Diverse, Not Divided

The workplace has become America's melting pot, and that exposure to difference and the tolerance is a powerful economic force

By Christopher Farrell

We're a hopelessly divided nation, right? Red states vs. blue. Al Franken vs. Rush Limbaugh. Hollywood vs. Nashville. Massachusetts allows same-sex couples to marry. Missouri voters amended its state constitution to prevent gay marriage. A Presidential election too close to call.

Yet the popular belief that the nation is split between right-wingers and bleeding hearts -- at least on domestic affairs -- is an exaggeration at best. It's safe to say that for the majority of society, the virulently partisan culture wars barely exist. A considerable body of social-science research over the past decade by such academics as political scientist Alan Wolfe of Boston College, Senior Fellow Morris Fiorina of the Hoover Institution, and sociologist Paul DiMaggio of Princeton University suggests that Americans are less polarized than they were three decades ago.


  The data shows voters hovering around a tolerant middle, sharing relatively similar views and nuanced disagreements -- not the stuff of Crossfire-type shouting matches -- on everything from gun control to crime to gender roles to homosexuality to environmentalism. Indeed, abortion is the big exception to the overall trend toward greater convergence.

Certainly, race relations are better than they were in previous decades. Rates of intermarriage between ethnic groups have never been higher. The labor-force participation rate of women is some 60%. In 1960, it was under 40%. Many social movements spawned during the turbulent 1960s, from civil rights for African Americans and other minorities, to opening the workplace to women, have quietly triumphed over recent decades.

Why the widespread agreement on so many supposedly divisive issues? Look around your office or factory floor, and there's your answer. The workplace, the most powerful institution in a modern capitalist economy, is the great melting pot in America today. Many of us spend more time with colleagues than with family or friends. And what matters at work is whether you are a competent, trustworthy colleague, not your sexual orientation or gender. The bias toward meritocracy, the belief that equality of opportunity improves the bottom line, shapes the daily rhythms and strategic initiatives of companies, government agencies, and nonprofit organizations.


  Politicians without a significant challenger in the coming election (most of the gerrymandered Congress) can take extreme positions on gay marriage or homosexuality.
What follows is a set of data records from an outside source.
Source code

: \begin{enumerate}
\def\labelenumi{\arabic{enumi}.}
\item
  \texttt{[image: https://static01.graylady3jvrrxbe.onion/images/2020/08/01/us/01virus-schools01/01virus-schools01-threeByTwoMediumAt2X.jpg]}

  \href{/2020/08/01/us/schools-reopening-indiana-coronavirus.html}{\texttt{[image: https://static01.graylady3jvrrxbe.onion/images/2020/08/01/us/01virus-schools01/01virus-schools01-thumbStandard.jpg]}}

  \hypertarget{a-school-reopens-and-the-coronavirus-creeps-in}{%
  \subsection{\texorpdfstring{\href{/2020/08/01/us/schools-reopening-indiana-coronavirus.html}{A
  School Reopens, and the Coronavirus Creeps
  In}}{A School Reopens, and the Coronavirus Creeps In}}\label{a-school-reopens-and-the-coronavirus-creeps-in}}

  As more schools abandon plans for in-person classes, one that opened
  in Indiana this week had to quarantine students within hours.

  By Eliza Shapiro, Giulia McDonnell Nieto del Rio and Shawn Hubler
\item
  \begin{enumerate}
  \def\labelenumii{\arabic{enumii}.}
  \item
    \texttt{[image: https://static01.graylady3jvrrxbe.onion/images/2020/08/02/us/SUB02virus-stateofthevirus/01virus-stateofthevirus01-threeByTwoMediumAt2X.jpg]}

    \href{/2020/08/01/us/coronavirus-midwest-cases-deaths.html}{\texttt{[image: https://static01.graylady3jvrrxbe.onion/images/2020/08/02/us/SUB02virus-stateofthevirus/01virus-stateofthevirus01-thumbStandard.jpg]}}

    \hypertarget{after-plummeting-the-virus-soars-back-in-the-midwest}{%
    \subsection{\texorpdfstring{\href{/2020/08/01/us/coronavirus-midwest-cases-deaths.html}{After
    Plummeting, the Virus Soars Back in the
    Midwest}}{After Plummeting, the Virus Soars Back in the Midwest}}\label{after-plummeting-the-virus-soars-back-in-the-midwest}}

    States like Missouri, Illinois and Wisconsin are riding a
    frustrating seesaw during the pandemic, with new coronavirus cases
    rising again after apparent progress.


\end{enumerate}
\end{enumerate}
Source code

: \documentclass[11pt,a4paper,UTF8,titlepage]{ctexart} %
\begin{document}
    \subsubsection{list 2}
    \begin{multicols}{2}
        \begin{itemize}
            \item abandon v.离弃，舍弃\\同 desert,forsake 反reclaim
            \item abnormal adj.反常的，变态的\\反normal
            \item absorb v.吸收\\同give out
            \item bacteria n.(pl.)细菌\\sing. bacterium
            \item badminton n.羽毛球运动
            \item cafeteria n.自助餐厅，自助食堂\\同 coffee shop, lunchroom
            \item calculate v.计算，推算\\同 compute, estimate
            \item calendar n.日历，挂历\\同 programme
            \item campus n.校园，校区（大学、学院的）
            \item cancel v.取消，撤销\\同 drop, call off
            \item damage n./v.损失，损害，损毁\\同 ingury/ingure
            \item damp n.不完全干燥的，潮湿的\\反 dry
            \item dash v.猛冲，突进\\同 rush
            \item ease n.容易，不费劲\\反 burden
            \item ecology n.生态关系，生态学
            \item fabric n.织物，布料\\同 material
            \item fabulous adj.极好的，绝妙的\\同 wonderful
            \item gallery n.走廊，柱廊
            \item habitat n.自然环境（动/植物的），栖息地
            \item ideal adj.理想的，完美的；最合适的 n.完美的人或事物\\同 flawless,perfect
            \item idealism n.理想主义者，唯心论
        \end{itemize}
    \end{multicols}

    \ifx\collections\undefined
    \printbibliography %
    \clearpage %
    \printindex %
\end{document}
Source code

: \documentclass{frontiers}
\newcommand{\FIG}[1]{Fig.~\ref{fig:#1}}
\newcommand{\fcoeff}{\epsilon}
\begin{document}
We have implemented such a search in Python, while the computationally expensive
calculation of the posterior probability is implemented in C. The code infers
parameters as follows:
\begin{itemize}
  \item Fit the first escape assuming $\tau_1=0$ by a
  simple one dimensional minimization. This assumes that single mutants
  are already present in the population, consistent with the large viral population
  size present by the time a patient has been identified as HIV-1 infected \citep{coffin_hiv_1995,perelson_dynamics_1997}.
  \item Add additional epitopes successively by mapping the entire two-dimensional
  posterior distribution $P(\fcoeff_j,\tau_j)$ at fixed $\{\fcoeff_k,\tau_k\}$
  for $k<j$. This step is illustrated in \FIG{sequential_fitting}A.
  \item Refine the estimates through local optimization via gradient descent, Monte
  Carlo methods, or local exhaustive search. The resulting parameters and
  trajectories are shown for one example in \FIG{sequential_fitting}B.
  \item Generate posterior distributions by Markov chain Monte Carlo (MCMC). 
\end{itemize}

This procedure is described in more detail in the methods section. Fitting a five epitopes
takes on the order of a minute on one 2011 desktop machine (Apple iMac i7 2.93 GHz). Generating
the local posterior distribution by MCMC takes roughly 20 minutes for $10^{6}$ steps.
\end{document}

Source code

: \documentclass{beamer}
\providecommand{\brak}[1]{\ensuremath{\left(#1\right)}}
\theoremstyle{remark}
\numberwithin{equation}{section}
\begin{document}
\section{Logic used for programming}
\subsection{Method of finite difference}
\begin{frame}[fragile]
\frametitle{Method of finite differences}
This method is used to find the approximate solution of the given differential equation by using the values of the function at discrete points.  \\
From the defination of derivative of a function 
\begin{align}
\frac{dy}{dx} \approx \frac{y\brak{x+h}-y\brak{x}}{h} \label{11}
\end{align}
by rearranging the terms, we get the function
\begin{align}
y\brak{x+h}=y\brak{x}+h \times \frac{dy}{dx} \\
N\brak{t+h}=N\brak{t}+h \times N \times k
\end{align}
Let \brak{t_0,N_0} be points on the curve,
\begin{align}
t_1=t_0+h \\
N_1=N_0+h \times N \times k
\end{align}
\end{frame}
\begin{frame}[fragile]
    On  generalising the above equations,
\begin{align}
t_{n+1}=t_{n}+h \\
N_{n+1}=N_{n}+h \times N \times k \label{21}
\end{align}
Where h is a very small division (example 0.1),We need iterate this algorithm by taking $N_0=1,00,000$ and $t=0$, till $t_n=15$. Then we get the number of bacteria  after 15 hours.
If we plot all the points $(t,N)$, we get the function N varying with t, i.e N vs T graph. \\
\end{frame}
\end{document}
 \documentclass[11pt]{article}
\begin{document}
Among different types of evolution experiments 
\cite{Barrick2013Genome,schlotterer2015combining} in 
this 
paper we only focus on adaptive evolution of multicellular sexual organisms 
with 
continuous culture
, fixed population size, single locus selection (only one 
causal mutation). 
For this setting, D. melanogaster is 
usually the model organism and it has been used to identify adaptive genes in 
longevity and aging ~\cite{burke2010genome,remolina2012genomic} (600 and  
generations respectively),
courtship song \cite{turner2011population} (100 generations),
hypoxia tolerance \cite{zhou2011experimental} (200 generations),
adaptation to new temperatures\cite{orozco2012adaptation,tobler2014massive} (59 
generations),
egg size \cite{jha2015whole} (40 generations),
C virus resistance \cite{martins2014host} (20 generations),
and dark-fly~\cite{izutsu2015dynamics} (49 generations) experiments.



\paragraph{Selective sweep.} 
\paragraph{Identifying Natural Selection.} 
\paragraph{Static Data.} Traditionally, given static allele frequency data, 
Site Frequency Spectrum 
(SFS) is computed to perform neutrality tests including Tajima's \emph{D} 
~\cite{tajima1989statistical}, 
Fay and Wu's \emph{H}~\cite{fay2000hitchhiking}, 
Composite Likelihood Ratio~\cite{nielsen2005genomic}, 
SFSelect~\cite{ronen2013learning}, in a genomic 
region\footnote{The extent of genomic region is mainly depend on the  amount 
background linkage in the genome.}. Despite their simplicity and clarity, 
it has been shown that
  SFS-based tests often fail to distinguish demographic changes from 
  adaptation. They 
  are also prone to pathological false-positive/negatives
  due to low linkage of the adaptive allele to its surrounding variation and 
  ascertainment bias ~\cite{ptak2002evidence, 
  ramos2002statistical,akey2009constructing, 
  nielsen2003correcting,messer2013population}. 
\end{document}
But there's no doubt that discrimination against gays is out in Corporate America. Just ask Wal-Mart (WMT ), the nation's largest private employer and perhaps the most powerful symbol of Middle America. It has joined the majority of the nation's largest companies by including sexual orientation in its nondiscrimination policies. Gender discrimination is a no-no, too, and the same goes for race.

These convergent values aren't happening because of corporate good intentions, although that is often an underappreciated motivation in a cynical age. No, competition is the driving force. That's why the pressure toward the continued triumph of modern liberalism won't fade away with time. Economists have documented how creativity has become increasingly important in our economy, especially with the spread of manufacturing techniques and service occupations to the developing world. The market value of creative people in everything from high-tech computer science to machine-tool assembly to devising financial plans for an aging baby boomer has gone up in recent decades. More and more companies are eager to employ well-educated, inventive workers.

In The Rise of the Creative Class, Carnegie Mellon economist Professor Richard Florida makes a convincing case that creative occupations are growing and to successfully compete, companies and regions need to embrace diversity -- immigrants, gays, bohemians, and other minorities. The social philosopher Jane Jacobs observed that great cities thrived because they were places that welcomed ambitious, bright people from all walks of life and backgrounds and allowed them to turn their energy and insights into new products and services. Similarly, social scientists from a number of disciplines have documented that creative people prefer working in an environment that celebrates difference and risk-taking. A diverse workforce increases the odds of employees coming up with innovative ideas that are commercially profitable. The payoff: better jobs and sustained economic growth.


  Research by Florida and demographer Gary Gates of the Urban Institute, for instance, finds that centers of tech-based business growth tend to have the highest concentrations of gays while major areas with few gay couples are slow to-no-growth areas. Similarly, with women attending college in higher numbers and closing the gap in almost every advanced degree, senior management is committing organizational suicide by excluding women from the corporate meritocracy. It's a virtuous cycle: Diversity is good for creativity and creativity encourages more diversity. Both are good for the profit-and-loss statement.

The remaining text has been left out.